What the task requires
Produce an exact copy of all the data below, dropping every image.

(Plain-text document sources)
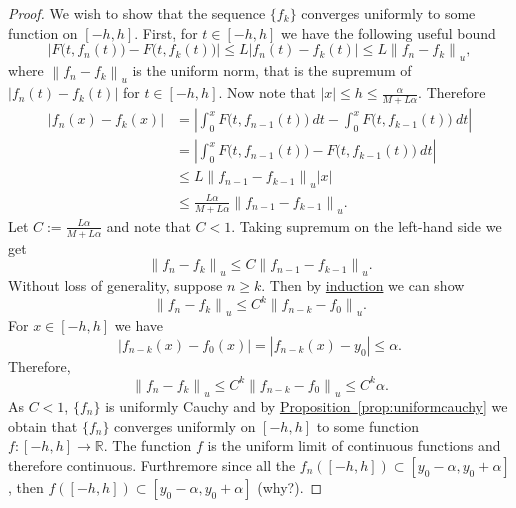 \documentclass[12pt]{book}
\newcommand{\abs}[1]{\left\lvert {#1} \right\rvert}
\newcommand{\norm}[1]{\left\lVert {#1} \right\rVert}
\newcommand{\R}{{\mathbb{R}}}
\theoremstyle{plain}
\theoremstyle{remark}
\theoremstyle{definition}
\theoremstyle{exercise}
\theoremstyle{example}
\newcommand{\propref}[1]{\hyperref[#1]{Proposition~\ref*{#1}}}
\begin{document}
\begin{proof}
We wish to show that the sequence $\{ f_k \}$ converges uniformly
to some function on $[-h,h]$.  First, for $t \in [-h,h]$
we have the following
useful bound
\begin{equation*}
\abs{F\bigl(t,f_{n}(t)\bigr) - 
F\bigl(t,f_{k}(t)\bigr)}
\leq
L \abs{f_n(t)-f_k(t)}
\leq
L \norm{f_n-f_k}_u ,
\end{equation*}
where $\norm{f_n-f_k}_u$ is the uniform norm, that
is the supremum of $\abs{f_n(t)-f_k(t)}$ for $t \in [-h,h]$.
Now note that $\abs{x} \leq h \leq \frac{\alpha}{M+L\alpha}$.
Therefore
\begin{equation*}
\begin{split}
\abs{f_n(x) - f_k(x)}
& =
\abs{\int_{0}^x F\bigl(t,f_{n-1}(t)\bigr)~dt 
-
\int_{0}^x F\bigl(t,f_{k-1}(t)\bigr)~dt}
\\
& =
\abs{\int_{0}^x F\bigl(t,f_{n-1}(t)\bigr)-
F\bigl(t,f_{k-1}(t)\bigr)~dt}
\\
& \leq
L\norm{f_{n-1}-f_{k-1}}_u
\abs{x}
\\
& \leq
\frac{L\alpha}{M+L\alpha}
\norm{f_{n-1}-f_{k-1}}_u .
\end{split}
\end{equation*}
Let $C := \frac{L\alpha}{M+L\alpha}$ and note that $C < 1$.
Taking supremum on the left-hand side we get
\begin{equation*}
\norm{f_n-f_k}_u \leq C \norm{f_{n-1}-f_{k-1}}_u .
\end{equation*}
Without loss of generality,
suppose $n \geq k$.  Then by \hyperref[induction:thm]{induction} we can show 
\begin{equation*}
\norm{f_n-f_k}_u \leq C^{k} \norm{f_{n-k}-f_{0}}_u .
\end{equation*}
For $x \in [-h,h]$ we have
\begin{equation*}
\abs{f_{n-k}(x)-f_{0}(x)}
=
\abs{f_{n-k}(x)-y_0}
\leq \alpha .
\end{equation*}
Therefore,
\begin{equation*}
\norm{f_n-f_k}_u \leq C^{k} \norm{f_{n-k}-f_{0}}_u \leq C^{k} \alpha .
\end{equation*}
As $C < 1$, $\{f_n\}$ is uniformly Cauchy and by
\propref{prop:uniformcauchy} we obtain that $\{ f_n \}$
converges uniformly on $[-h,h]$ to some function $f \colon [-h,h] \to \R$.
The function $f$ is the uniform limit of continuous functions and therefore
continuous.  Furthremore since all the $f_n([-h,h]) \subset
[y_0-\alpha,y_0+\alpha]$, then $f([-h,h]) \subset [y_0-\alpha,y_0+\alpha]$
(why?).



\end{proof}
\end{document}
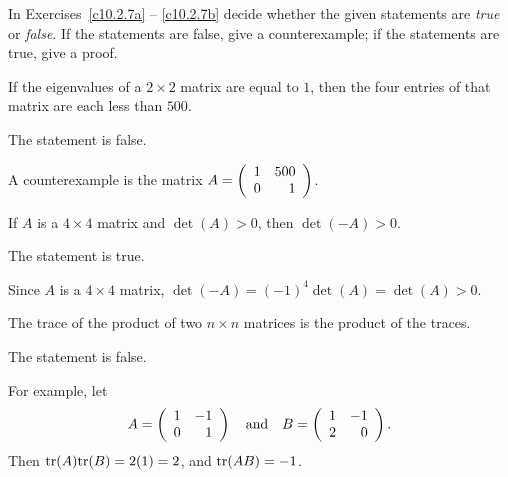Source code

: \documentclass{ximera}
\begin{document}
\noindent In Exercises~\ref{c10.2.7a} -- \ref{c10.2.7b} decide whether 
the given statements are {\em true\/} or {\em false\/}. If the 
statements are false, give a counterexample; if the statements are true, 
give a proof.
\begin{exercise} \label{c10.2.7a}
If the eigenvalues of a $2\times 2$ matrix are equal to $1$,
then the four entries of that matrix are each less than $500$.

\begin{solution}

\ans The statement is false. 

\soln  A counterexample is the matrix $A = \left(\begin{array}{rr} 1 & 500\\ 0 &1\end{array}\right)$.

\end{solution}
\end{exercise}

\begin{exercise} \label{c10.2.7ab}
If $A$ is a $4\times 4$ matrix and $\det(A)>0$, then $\det(-A)>0$. 

\begin{solution}
\ans The statement is true.

\soln Since $A$ is a $4\times 4$ matrix, $\det(-A) = (-1)^4\det(A)=\det(A)>0$. 
\end{solution}
\end{exercise}

\begin{exercise} \label{c10.2.7b}
The trace of the product of two $n\times n$ matrices is the
product of the traces.

\begin{solution}
\ans The statement is false.

\soln For example, let
\[
A = \left(\begin{array}{rr} 1 & -1\\ 0 &1\end{array}\right) \quad\mbox{and}\quad B = \left(\begin{array}{rr} 1 & -1\\ 2 &0\end{array}\right).
\]
Then ${\rm tr}(A){\rm tr}(B) = 2(1) = 2$, and ${\rm tr}(AB) = -1$.

\end{solution}
\end{exercise}
\end{document}

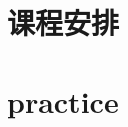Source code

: \documentclass[
]{book}
\begin{document}
\hypertarget{ux8bfeux7a0bux5b89ux6392}{%
\section*{\texorpdfstring{\textbf{课程安排}}{课程安排}}\label{ux8bfeux7a0bux5b89ux6392}}

\hypertarget{practice}{%
\section*{\texorpdfstring{\textbf{practice}}{practice}}\label{practice}}

  
\end{document}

Completed task
 \documentclass[12pt]{book}
\newcommand{\abs}[1]{\left\lvert {#1} \right\rvert}
\newcommand{\norm}[1]{\left\lVert {#1} \right\rVert}
\newcommand{\R}{{\mathbb{R}}}
\theoremstyle{plain}
\theoremstyle{remark}
\theoremstyle{definition}
\theoremstyle{exercise}
\theoremstyle{example}
\newcommand{\propref}[1]{\hyperref[#1]{Proposition~\ref*{#1}}}
\begin{document}
\begin{proof}
We wish to show that the sequence $\{ f_k \}$ converges uniformly
to some function on $[-h,h]$.  First, for $t \in [-h,h]$
we have the following
useful bound
\begin{equation*}
\abs{F\bigl(t,f_{n}(t)\bigr) - 
F\bigl(t,f_{k}(t)\bigr)}
\leq
L \abs{f_n(t)-f_k(t)}
\leq
L \norm{f_n-f_k}_u ,
\end{equation*}
where $\norm{f_n-f_k}_u$ is the uniform norm, that
is the supremum of $\abs{f_n(t)-f_k(t)}$ for $t \in [-h,h]$.
Now note that $\abs{x} \leq h \leq \frac{\alpha}{M+L\alpha}$.
Therefore
\begin{equation*}
\begin{split}
\abs{f_n(x) - f_k(x)}
& =
\abs{\int_{0}^x F\bigl(t,f_{n-1}(t)\bigr)~dt 
-
\int_{0}^x F\bigl(t,f_{k-1}(t)\bigr)~dt}
\\
& =
\abs{\int_{0}^x F\bigl(t,f_{n-1}(t)\bigr)-
F\bigl(t,f_{k-1}(t)\bigr)~dt}
\\
& \leq
L\norm{f_{n-1}-f_{k-1}}_u
\abs{x}
\\
& \leq
\frac{L\alpha}{M+L\alpha}
\norm{f_{n-1}-f_{k-1}}_u .
\end{split}
\end{equation*}
Let $C := \frac{L\alpha}{M+L\alpha}$ and note that $C < 1$.
Taking supremum on the left-hand side we get
\begin{equation*}
\norm{f_n-f_k}_u \leq C \norm{f_{n-1}-f_{k-1}}_u .
\end{equation*}
Without loss of generality,
suppose $n \geq k$.  Then by \hyperref[induction:thm]{induction} we can show 
\begin{equation*}
\norm{f_n-f_k}_u \leq C^{k} \norm{f_{n-k}-f_{0}}_u .
\end{equation*}
For $x \in [-h,h]$ we have
\begin{equation*}
\abs{f_{n-k}(x)-f_{0}(x)}
=
\abs{f_{n-k}(x)-y_0}
\leq \alpha .
\end{equation*}
Therefore,
\begin{equation*}
\norm{f_n-f_k}_u \leq C^{k} \norm{f_{n-k}-f_{0}}_u \leq C^{k} \alpha .
\end{equation*}
As $C < 1$, $\{f_n\}$ is uniformly Cauchy and by
\propref{prop:uniformcauchy} we obtain that $\{ f_n \}$
converges uniformly on $[-h,h]$ to some function $f \colon [-h,h] \to \R$.
The function $f$ is the uniform limit of continuous functions and therefore
continuous.  Furthremore since all the $f_n([-h,h]) \subset
[y_0-\alpha,y_0+\alpha]$, then $f([-h,h]) \subset [y_0-\alpha,y_0+\alpha]$
(why?).



\end{proof}
\end{document}
Source code

: \documentclass{ximera}
\begin{document}
\noindent In Exercises~\ref{c10.2.7a} -- \ref{c10.2.7b} decide whether 
the given statements are {\em true\/} or {\em false\/}. If the 
statements are false, give a counterexample; if the statements are true, 
give a proof.
\begin{exercise} \label{c10.2.7a}
If the eigenvalues of a $2\times 2$ matrix are equal to $1$,
then the four entries of that matrix are each less than $500$.

\begin{solution}

\ans The statement is false. 

\soln  A counterexample is the matrix $A = \left(\begin{array}{rr} 1 & 500\\ 0 &1\end{array}\right)$.

\end{solution}
\end{exercise}

\begin{exercise} \label{c10.2.7ab}
If $A$ is a $4\times 4$ matrix and $\det(A)>0$, then $\det(-A)>0$. 

\begin{solution}
\ans The statement is true.

\soln Since $A$ is a $4\times 4$ matrix, $\det(-A) = (-1)^4\det(A)=\det(A)>0$. 
\end{solution}
\end{exercise}

\begin{exercise} \label{c10.2.7b}
The trace of the product of two $n\times n$ matrices is the
product of the traces.

\begin{solution}
\ans The statement is false.

\soln For example, let
\[
A = \left(\begin{array}{rr} 1 & -1\\ 0 &1\end{array}\right) \quad\mbox{and}\quad B = \left(\begin{array}{rr} 1 & -1\\ 2 &0\end{array}\right).
\]
Then ${\rm tr}(A){\rm tr}(B) = 2(1) = 2$, and ${\rm tr}(AB) = -1$.

\end{solution}
\end{exercise}
\end{document}

Source code

: \documentclass[
]{book}
\begin{document}
\hypertarget{ux8bfeux7a0bux5b89ux6392}{%
\section*{\texorpdfstring{\textbf{课程安排}}{课程安排}}\label{ux8bfeux7a0bux5b89ux6392}}

\hypertarget{practice}{%
\section*{\texorpdfstring{\textbf{practice}}{practice}}\label{practice}}

  
\end{document}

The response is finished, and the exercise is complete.